**Provided records**.
══════════
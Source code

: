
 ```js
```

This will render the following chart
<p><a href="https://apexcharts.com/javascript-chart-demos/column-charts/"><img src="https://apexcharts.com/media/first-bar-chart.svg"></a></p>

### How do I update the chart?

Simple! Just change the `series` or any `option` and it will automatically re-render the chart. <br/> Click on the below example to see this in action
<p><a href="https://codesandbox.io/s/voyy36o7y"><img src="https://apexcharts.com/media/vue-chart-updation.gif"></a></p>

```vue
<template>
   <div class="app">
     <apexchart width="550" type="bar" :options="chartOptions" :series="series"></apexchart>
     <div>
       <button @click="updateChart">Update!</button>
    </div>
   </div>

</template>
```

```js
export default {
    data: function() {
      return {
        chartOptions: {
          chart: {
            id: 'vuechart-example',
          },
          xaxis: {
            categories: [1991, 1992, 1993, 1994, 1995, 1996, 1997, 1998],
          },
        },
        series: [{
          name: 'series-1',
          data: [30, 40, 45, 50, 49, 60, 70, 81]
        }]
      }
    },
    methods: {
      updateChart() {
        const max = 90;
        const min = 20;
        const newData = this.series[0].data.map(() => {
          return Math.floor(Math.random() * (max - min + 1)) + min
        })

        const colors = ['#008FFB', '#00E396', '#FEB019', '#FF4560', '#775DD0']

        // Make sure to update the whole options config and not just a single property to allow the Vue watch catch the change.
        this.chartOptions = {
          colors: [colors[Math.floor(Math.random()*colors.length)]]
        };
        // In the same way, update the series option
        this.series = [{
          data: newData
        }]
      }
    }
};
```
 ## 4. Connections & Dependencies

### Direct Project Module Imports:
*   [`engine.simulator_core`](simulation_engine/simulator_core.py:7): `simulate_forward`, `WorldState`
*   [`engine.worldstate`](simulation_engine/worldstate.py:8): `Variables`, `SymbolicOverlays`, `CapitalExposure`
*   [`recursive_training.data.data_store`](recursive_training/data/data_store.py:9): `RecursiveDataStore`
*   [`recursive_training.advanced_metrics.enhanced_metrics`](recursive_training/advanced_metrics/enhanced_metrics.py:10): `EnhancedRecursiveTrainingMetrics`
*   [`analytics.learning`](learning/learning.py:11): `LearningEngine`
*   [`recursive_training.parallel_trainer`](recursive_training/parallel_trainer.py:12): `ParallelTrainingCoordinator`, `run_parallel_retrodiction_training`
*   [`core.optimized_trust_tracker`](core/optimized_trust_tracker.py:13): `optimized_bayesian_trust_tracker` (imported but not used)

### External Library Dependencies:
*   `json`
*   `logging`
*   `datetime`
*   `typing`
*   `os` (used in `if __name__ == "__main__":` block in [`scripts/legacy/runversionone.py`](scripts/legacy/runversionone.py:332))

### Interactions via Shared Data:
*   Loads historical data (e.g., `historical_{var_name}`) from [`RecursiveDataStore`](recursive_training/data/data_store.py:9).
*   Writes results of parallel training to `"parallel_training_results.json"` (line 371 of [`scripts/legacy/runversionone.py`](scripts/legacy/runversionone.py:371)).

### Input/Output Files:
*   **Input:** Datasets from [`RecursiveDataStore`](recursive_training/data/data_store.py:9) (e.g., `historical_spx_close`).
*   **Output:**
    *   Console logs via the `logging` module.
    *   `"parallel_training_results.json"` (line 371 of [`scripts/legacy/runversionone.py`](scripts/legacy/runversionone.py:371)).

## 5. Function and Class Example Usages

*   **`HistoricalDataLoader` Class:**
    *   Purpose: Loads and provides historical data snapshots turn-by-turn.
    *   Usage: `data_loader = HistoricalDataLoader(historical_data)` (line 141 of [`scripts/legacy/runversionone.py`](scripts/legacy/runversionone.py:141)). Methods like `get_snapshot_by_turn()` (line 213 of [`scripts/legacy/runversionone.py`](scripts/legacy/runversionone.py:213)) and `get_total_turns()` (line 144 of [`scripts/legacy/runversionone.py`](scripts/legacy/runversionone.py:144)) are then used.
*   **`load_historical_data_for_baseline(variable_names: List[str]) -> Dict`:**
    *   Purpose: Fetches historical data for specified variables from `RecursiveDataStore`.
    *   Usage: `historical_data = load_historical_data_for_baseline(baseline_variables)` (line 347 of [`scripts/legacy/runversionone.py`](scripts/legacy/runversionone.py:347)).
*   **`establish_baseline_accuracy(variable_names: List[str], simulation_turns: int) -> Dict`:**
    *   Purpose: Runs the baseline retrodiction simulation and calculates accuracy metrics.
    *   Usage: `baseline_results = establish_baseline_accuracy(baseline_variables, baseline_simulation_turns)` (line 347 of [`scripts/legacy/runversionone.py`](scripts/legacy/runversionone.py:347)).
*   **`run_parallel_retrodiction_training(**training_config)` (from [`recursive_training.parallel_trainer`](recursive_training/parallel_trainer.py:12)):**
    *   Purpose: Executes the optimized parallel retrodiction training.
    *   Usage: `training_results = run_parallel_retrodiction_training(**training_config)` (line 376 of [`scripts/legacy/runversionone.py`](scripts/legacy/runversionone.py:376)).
══════════
**Required action**.
Once you have read the listing, copy it out exactly.

**Answer below**.
Source code

:
 ```js
```

This will render the following chart
<p><a href="https://apexcharts.com/javascript-chart-demos/column-charts/"><img src="https://apexcharts.com/media/first-bar-chart.svg"></a></p>

### How do I update the chart?

Simple! Just change the `series` or any `option` and it will automatically re-render the chart. <br/> Click on the below example to see this in action
<p><a href="https://codesandbox.io/s/voyy36o7y"><img src="https://apexcharts.com/media/vue-chart-updation.gif"></a></p>

```vue
<template>
   <div class="app">
     <apexchart width="550" type="bar" :options="chartOptions" :series="series"></apexchart>
     <div>
       <button @click="updateChart">Update!</button>
    </div>
   </div>

</template>
```

```js
export default {
    data: function() {
      return {
        chartOptions: {
          chart: {
            id: 'vuechart-example',
          },
          xaxis: {
            categories: [1991, 1992, 1993, 1994, 1995, 1996, 1997, 1998],
          },
        },
        series: [{
          name: 'series-1',
          data: [30, 40, 45, 50, 49, 60, 70, 81]
        }]
      }
    },
    methods: {
      updateChart() {
        const max = 90;
        const min = 20;
        const newData = this.series[0].data.map(() => {
          return Math.floor(Math.random() * (max - min + 1)) + min
        })

        const colors = ['#008FFB', '#00E396', '#FEB019', '#FF4560', '#775DD0']

        // Make sure to update the whole options config and not just a single property to allow the Vue watch catch the change.
        this.chartOptions = {
          colors: [colors[Math.floor(Math.random()*colors.length)]]
        };
        // In the same way, update the series option
        this.series = [{
          data: newData
        }]
      }
    }
};
```
 ## 4. Connections & Dependencies

### Direct Project Module Imports:
*   [`engine.simulator_core`](simulation_engine/simulator_core.py:7): `simulate_forward`, `WorldState`
*   [`engine.worldstate`](simulation_engine/worldstate.py:8): `Variables`, `SymbolicOverlays`, `CapitalExposure`
*   [`recursive_training.data.data_store`](recursive_training/data/data_store.py:9): `RecursiveDataStore`
*   [`recursive_training.advanced_metrics.enhanced_metrics`](recursive_training/advanced_metrics/enhanced_metrics.py:10): `EnhancedRecursiveTrainingMetrics`
*   [`analytics.learning`](learning/learning.py:11): `LearningEngine`
*   [`recursive_training.parallel_trainer`](recursive_training/parallel_trainer.py:12): `ParallelTrainingCoordinator`, `run_parallel_retrodiction_training`
*   [`core.optimized_trust_tracker`](core/optimized_trust_tracker.py:13): `optimized_bayesian_trust_tracker` (imported but not used)

### External Library Dependencies:
*   `json`
*   `logging`
*   `datetime`
*   `typing`
*   `os` (used in `if __name__ == "__main__":` block in [`scripts/legacy/runversionone.py`](scripts/legacy/runversionone.py:332))

### Interactions via Shared Data:
*   Loads historical data (e.g., `historical_{var_name}`) from [`RecursiveDataStore`](recursive_training/data/data_store.py:9).
*   Writes results of parallel training to `"parallel_training_results.json"` (line 371 of [`scripts/legacy/runversionone.py`](scripts/legacy/runversionone.py:371)).

### Input/Output Files:
*   **Input:** Datasets from [`RecursiveDataStore`](recursive_training/data/data_store.py:9) (e.g., `historical_spx_close`).
*   **Output:**
    *   Console logs via the `logging` module.
    *   `"parallel_training_results.json"` (line 371 of [`scripts/legacy/runversionone.py`](scripts/legacy/runversionone.py:371)).

## 5. Function and Class Example Usages

*   **`HistoricalDataLoader` Class:**
    *   Purpose: Loads and provides historical data snapshots turn-by-turn.
    *   Usage: `data_loader = HistoricalDataLoader(historical_data)` (line 141 of [`scripts/legacy/runversionone.py`](scripts/legacy/runversionone.py:141)). Methods like `get_snapshot_by_turn()` (line 213 of [`scripts/legacy/runversionone.py`](scripts/legacy/runversionone.py:213)) and `get_total_turns()` (line 144 of [`scripts/legacy/runversionone.py`](scripts/legacy/runversionone.py:144)) are then used.
*   **`load_historical_data_for_baseline(variable_names: List[str]) -> Dict`:**
    *   Purpose: Fetches historical data for specified variables from `RecursiveDataStore`.
    *   Usage: `historical_data = load_historical_data_for_baseline(baseline_variables)` (line 347 of [`scripts/legacy/runversionone.py`](scripts/legacy/runversionone.py:347)).
*   **`establish_baseline_accuracy(variable_names: List[str], simulation_turns: int) -> Dict`:**
    *   Purpose: Runs the baseline retrodiction simulation and calculates accuracy metrics.
    *   Usage: `baseline_results = establish_baseline_accuracy(baseline_variables, baseline_simulation_turns)` (line 347 of [`scripts/legacy/runversionone.py`](scripts/legacy/runversionone.py:347)).
*   **`run_parallel_retrodiction_training(**training_config)` (from [`recursive_training.parallel_trainer`](recursive_training/parallel_trainer.py:12)):**
    *   Purpose: Executes the optimized parallel retrodiction training.
    *   Usage: `training_results = run_parallel_retrodiction_training(**training_config)` (line 376 of [`scripts/legacy/runversionone.py`](scripts/legacy/runversionone.py:376)).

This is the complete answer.